Report back each line of the records that contains the string "paragraph".

(EXERCISE INPUT)

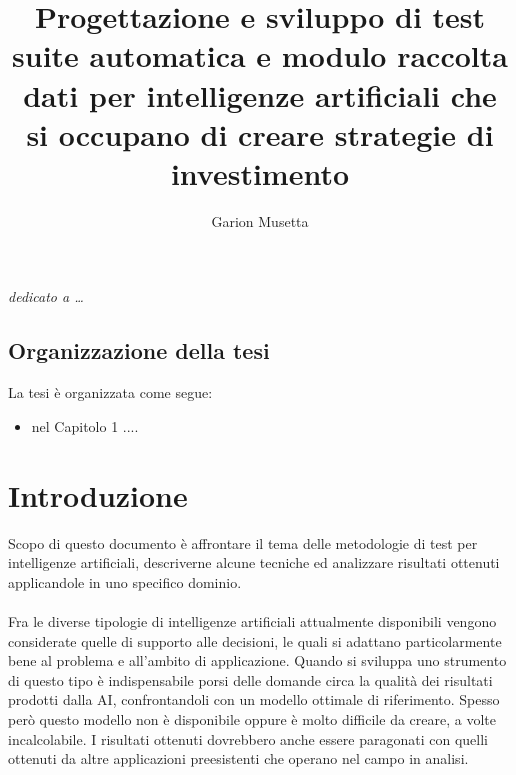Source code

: \documentclass[a4paper,12pt]{report}
\begin{document}
\title{Progettazione e sviluppo di test suite automatica e modulo raccolta dati per intelligenze artificiali che si occupano di creare strategie di investimento}
\author{Garion Musetta}
%
% 
%
\beforepreface
\prefacesection{}
        {\hfill \Large {\sl dedicato a \dots}}
% 
%

%
%
\section*{Organizzazione della tesi}
\label{organizzazione}
La tesi \`e organizzata come segue:
\begin{itemize}
\item nel Capitolo 1 ....
\end{itemize}
%
%

\afterpreface
% 
% 
%
%


\chapter{Introduzione}
\label{cap1}
Scopo di questo documento è affrontare il tema delle metodologie di test per intelligenze artificiali, descriverne alcune tecniche ed analizzare risultati ottenuti applicandole in uno specifico dominio.
\\~\\
Fra le diverse tipologie di intelligenze artificiali attualmente disponibili vengono considerate quelle di supporto alle decisioni, le quali si adattano particolarmente bene al problema e all'ambito di applicazione. Quando si sviluppa uno strumento di questo tipo è indispensabile porsi delle domande circa la qualità dei risultati prodotti dalla AI, confrontandoli con un modello ottimale di riferimento. Spesso però questo modello non è disponibile oppure è molto difficile da creare, a volte incalcolabile. I risultati ottenuti dovrebbero anche essere paragonati con quelli ottenuti da altre applicazioni preesistenti che operano nel campo in analisi.
\end{document}
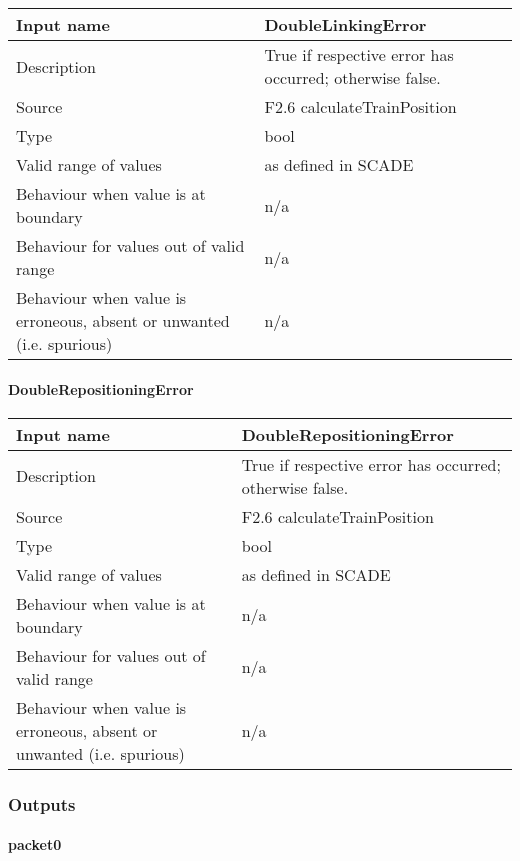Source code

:\begin{longtable}{p{}p{}}
\toprule
Input name				& DoubleLinkingError \\
\midrule
Description				& True if respective error has occurred; otherwise false. \\
\midrule
Source					& F2.6 calculateTrainPosition \\ 
\midrule
Type					& bool \\
\midrule
Valid range of values	& as defined in SCADE \\
\midrule
Behaviour when value is at boundary	& n/a \\
\midrule
Behaviour for values out of valid range	& n/a \\
\midrule
Behaviour when value is erroneous, absent or unwanted (i.e. spurious) & n/a \\
\bottomrule
\end{longtable}

\paragraph{DoubleRepositioningError}

\begin{longtable}{p{}p{}}
\toprule
Input name				& DoubleRepositioningError \\
\midrule
Description				& True if respective error has occurred; otherwise false. \\
\midrule
Source					& F2.6 calculateTrainPosition \\ 
\midrule
Type					& bool \\
\midrule
Valid range of values	& as defined in SCADE \\
\midrule
Behaviour when value is at boundary	& n/a \\
\midrule
Behaviour for values out of valid range	& n/a \\
\midrule
Behaviour when value is erroneous, absent or unwanted (i.e. spurious) & n/a \\
\bottomrule
\end{longtable}


\subsubsection{Outputs}\label{s:provide_position_report_outputs}

\paragraph{packet0}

(End EXERCISE INPUT)

- [RESULT OF THIS EXERCISE]
\paragraph{DoubleRepositioningError}
\paragraph{packet0}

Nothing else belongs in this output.